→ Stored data
■ ■ ■ ■ ■ ■ ■
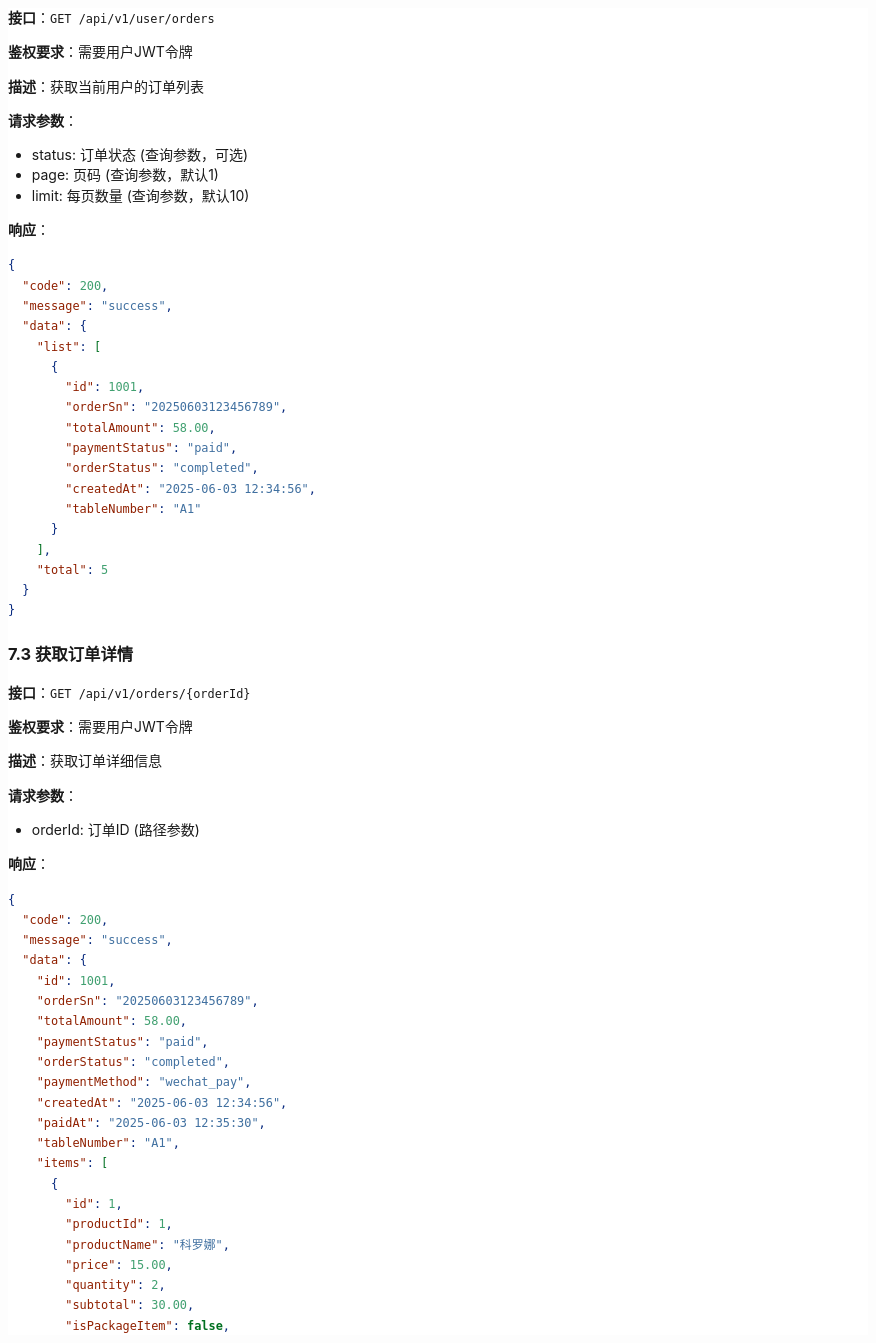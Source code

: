 **接口**：`GET /api/v1/user/orders`

**鉴权要求**：需要用户JWT令牌

**描述**：获取当前用户的订单列表

**请求参数**：
- status: 订单状态 (查询参数，可选)
- page: 页码 (查询参数，默认1)
- limit: 每页数量 (查询参数，默认10)

**响应**：
```json
{
  "code": 200,
  "message": "success",
  "data": {
    "list": [
      {
        "id": 1001,
        "orderSn": "20250603123456789",
        "totalAmount": 58.00,
        "paymentStatus": "paid",
        "orderStatus": "completed",
        "createdAt": "2025-06-03 12:34:56",
        "tableNumber": "A1"
      }
    ],
    "total": 5
  }
}
```

### 7.3 获取订单详情

**接口**：`GET /api/v1/orders/{orderId}`

**鉴权要求**：需要用户JWT令牌

**描述**：获取订单详细信息

**请求参数**：
- orderId: 订单ID (路径参数)

**响应**：
```json
{
  "code": 200,
  "message": "success",
  "data": {
    "id": 1001,
    "orderSn": "20250603123456789",
    "totalAmount": 58.00,
    "paymentStatus": "paid",
    "orderStatus": "completed",
    "paymentMethod": "wechat_pay",
    "createdAt": "2025-06-03 12:34:56",
    "paidAt": "2025-06-03 12:35:30",
    "tableNumber": "A1",
    "items": [
      {
        "id": 1,
        "productId": 1,
        "productName": "科罗娜",
        "price": 15.00,
        "quantity": 2,
        "subtotal": 30.00,
        "isPackageItem": false,
```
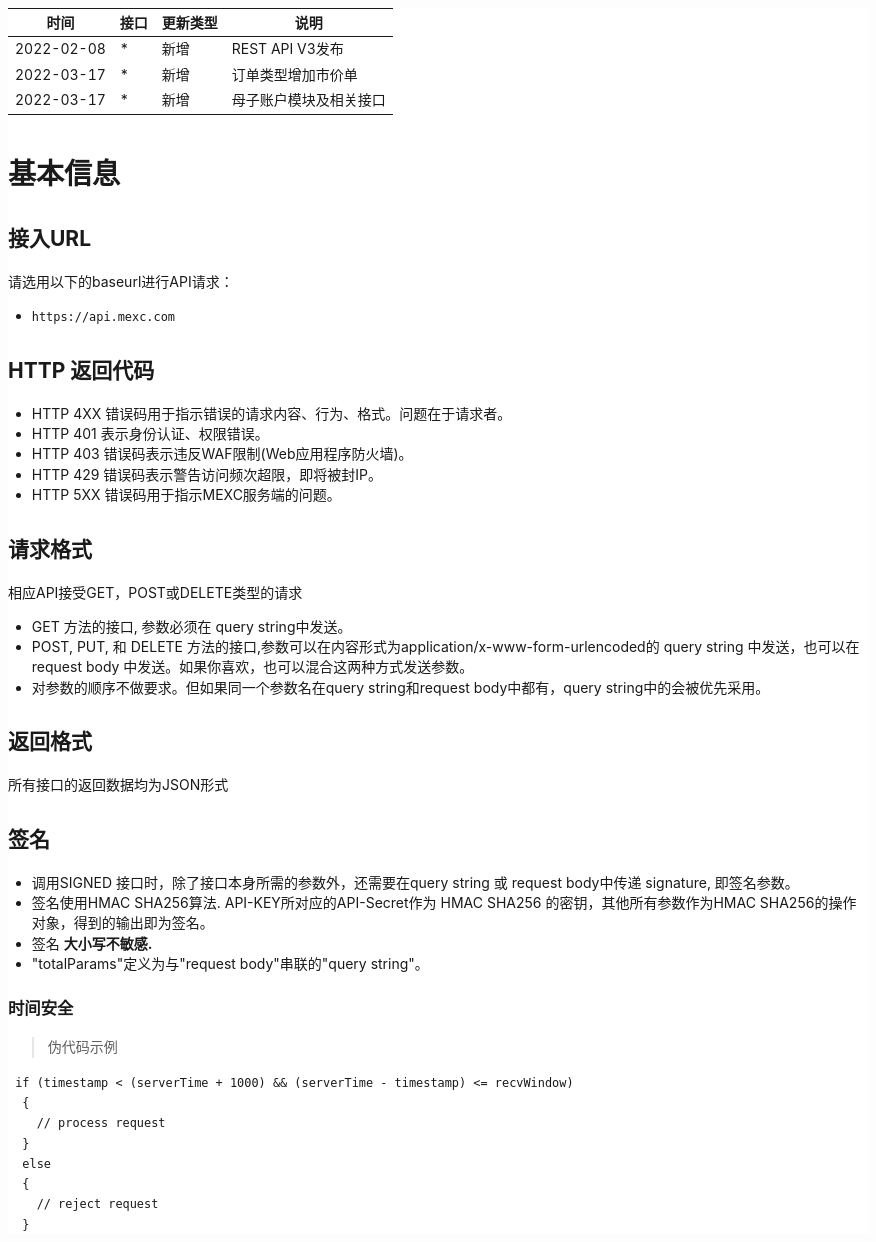 | 时间       | 接口 | 更新类型 | 说明                   |
| ---------- | ---- | -------- | ---------------------- |
| 2022-02-08 | *    | 新增     | REST API V3发布        |
| 2022-03-17 | *    | 新增     | 订单类型增加市价单     |
| 2022-03-17 | *    | 新增     | 母子账户模块及相关接口 |


# 基本信息

## 接入URL

请选用以下的baseurl进行API请求：

- ```https://api.mexc.com```

## HTTP 返回代码

- HTTP 4XX 错误码用于指示错误的请求内容、行为、格式。问题在于请求者。
- HTTP 401 表示身份认证、权限错误。
- HTTP 403 错误码表示违反WAF限制(Web应用程序防火墙)。
- HTTP 429 错误码表示警告访问频次超限，即将被封IP。
- HTTP 5XX 错误码用于指示MEXC服务端的问题。

## 请求格式

相应API接受GET，POST或DELETE类型的请求

- GET 方法的接口, 参数必须在 query string中发送。
- POST, PUT, 和 DELETE 方法的接口,参数可以在内容形式为application/x-www-form-urlencoded的 query string 中发送，也可以在 request body 中发送。如果你喜欢，也可以混合这两种方式发送参数。
- 对参数的顺序不做要求。但如果同一个参数名在query string和request body中都有，query string中的会被优先采用。

## 返回格式

所有接口的返回数据均为JSON形式

## 签名
- 调用SIGNED 接口时，除了接口本身所需的参数外，还需要在query string 或 request body中传递 signature, 即签名参数。
- 签名使用HMAC SHA256算法. API-KEY所对应的API-Secret作为 HMAC SHA256 的密钥，其他所有参数作为HMAC SHA256的操作对象，得到的输出即为签名。
- 签名 **大小写不敏感.**
- "totalParams"定义为与"request body"串联的"query string"。

### 时间安全

> 伪代码示例

```
 if (timestamp < (serverTime + 1000) && (serverTime - timestamp) <= recvWindow)
  {
    // process request
  } 
  else 
  {
    // reject request
  }
```
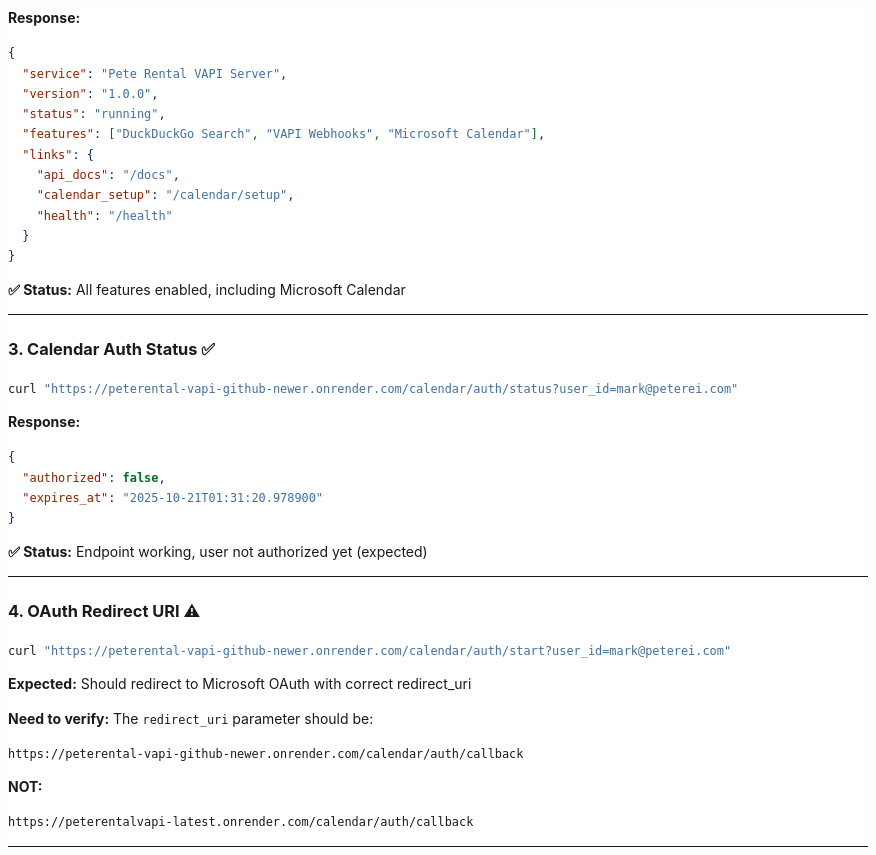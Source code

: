 **Response:**

```json
{
  "service": "Pete Rental VAPI Server",
  "version": "1.0.0",
  "status": "running",
  "features": ["DuckDuckGo Search", "VAPI Webhooks", "Microsoft Calendar"],
  "links": {
    "api_docs": "/docs",
    "calendar_setup": "/calendar/setup",
    "health": "/health"
  }
}
```

**✅ Status:** All features enabled, including Microsoft Calendar

---

### 3. Calendar Auth Status ✅

```bash
curl "https://peterental-vapi-github-newer.onrender.com/calendar/auth/status?user_id=mark@peterei.com"
```

**Response:**

```json
{
  "authorized": false,
  "expires_at": "2025-10-21T01:31:20.978900"
}
```

**✅ Status:** Endpoint working, user not authorized yet (expected)

---

### 4. OAuth Redirect URI ⚠️

```bash
curl "https://peterental-vapi-github-newer.onrender.com/calendar/auth/start?user_id=mark@peterei.com"
```

**Expected:** Should redirect to Microsoft OAuth with correct redirect_uri

**Need to verify:** The `redirect_uri` parameter should be:

```
https://peterental-vapi-github-newer.onrender.com/calendar/auth/callback
```

**NOT:**

```
https://peterentalvapi-latest.onrender.com/calendar/auth/callback
```

---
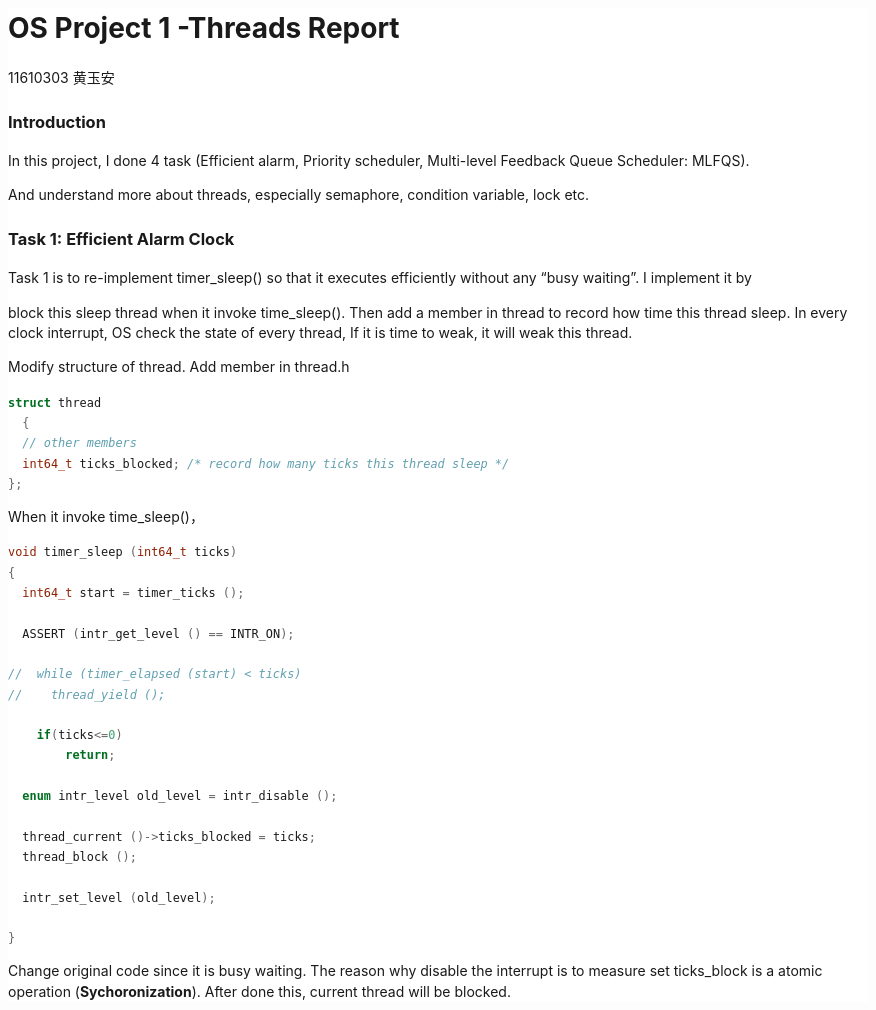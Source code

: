 # OS Project 1 -Threads Report

11610303 黄玉安

### Introduction

In this project, I done 4 task (Efficient alarm, Priority scheduler, Multi-level Feedback Queue Scheduler: MLFQS).

And understand more about threads, especially semaphore, condition variable, lock etc.



### Task 1: Efficient Alarm Clock

Task 1 is to re-implement timer_sleep() so that it executes efficiently without any “busy waiting”. I implement it by 

block this sleep thread when it invoke time_sleep(). Then add a member in thread to record how time this thread sleep. In every clock interrupt, OS check the state of every thread, If it is time to weak, it will weak this thread.

Modify structure of thread. Add member in thread.h

```c
struct thread
  {
  // other members
  int64_t ticks_blocked; /* record how many ticks this thread sleep */
};
```

When it invoke time_sleep()，

```c
void timer_sleep (int64_t ticks) 
{
  int64_t start = timer_ticks ();

  ASSERT (intr_get_level () == INTR_ON);

//  while (timer_elapsed (start) < ticks)
//    thread_yield ();

    if(ticks<=0)
        return;

  enum intr_level old_level = intr_disable ();

  thread_current ()->ticks_blocked = ticks;
  thread_block ();

  intr_set_level (old_level);

}
```
 Change original code since it is busy waiting. The reason why disable the interrupt is to measure set ticks_block is a atomic operation (**Sychoronization**). After done this, current thread will be blocked.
■ ■ ■ ■ ■ ■ ■
→ Assigned task
The lines to output run from the one containing "### Task 1: Efficient Alarm Clock" to the last line of the entries; give them back exactly.

→ Solution below
### Task 1: Efficient Alarm Clock

Task 1 is to re-implement timer_sleep() so that it executes efficiently without any “busy waiting”. I implement it by 

block this sleep thread when it invoke time_sleep(). Then add a member in thread to record how time this thread sleep. In every clock interrupt, OS check the state of every thread, If it is time to weak, it will weak this thread.

Modify structure of thread. Add member in thread.h

```c
struct thread
  {
  // other members
  int64_t ticks_blocked; /* record how many ticks this thread sleep */
};
```

When it invoke time_sleep()，

```c
void timer_sleep (int64_t ticks) 
{
  int64_t start = timer_ticks ();

  ASSERT (intr_get_level () == INTR_ON);

//  while (timer_elapsed (start) < ticks)
//    thread_yield ();

    if(ticks<=0)
        return;

  enum intr_level old_level = intr_disable ();

  thread_current ()->ticks_blocked = ticks;
  thread_block ();

  intr_set_level (old_level);

}
```
 Change original code since it is busy waiting. The reason why disable the interrupt is to measure set ticks_block is a atomic operation (**Sychoronization**). After done this, current thread will be blocked.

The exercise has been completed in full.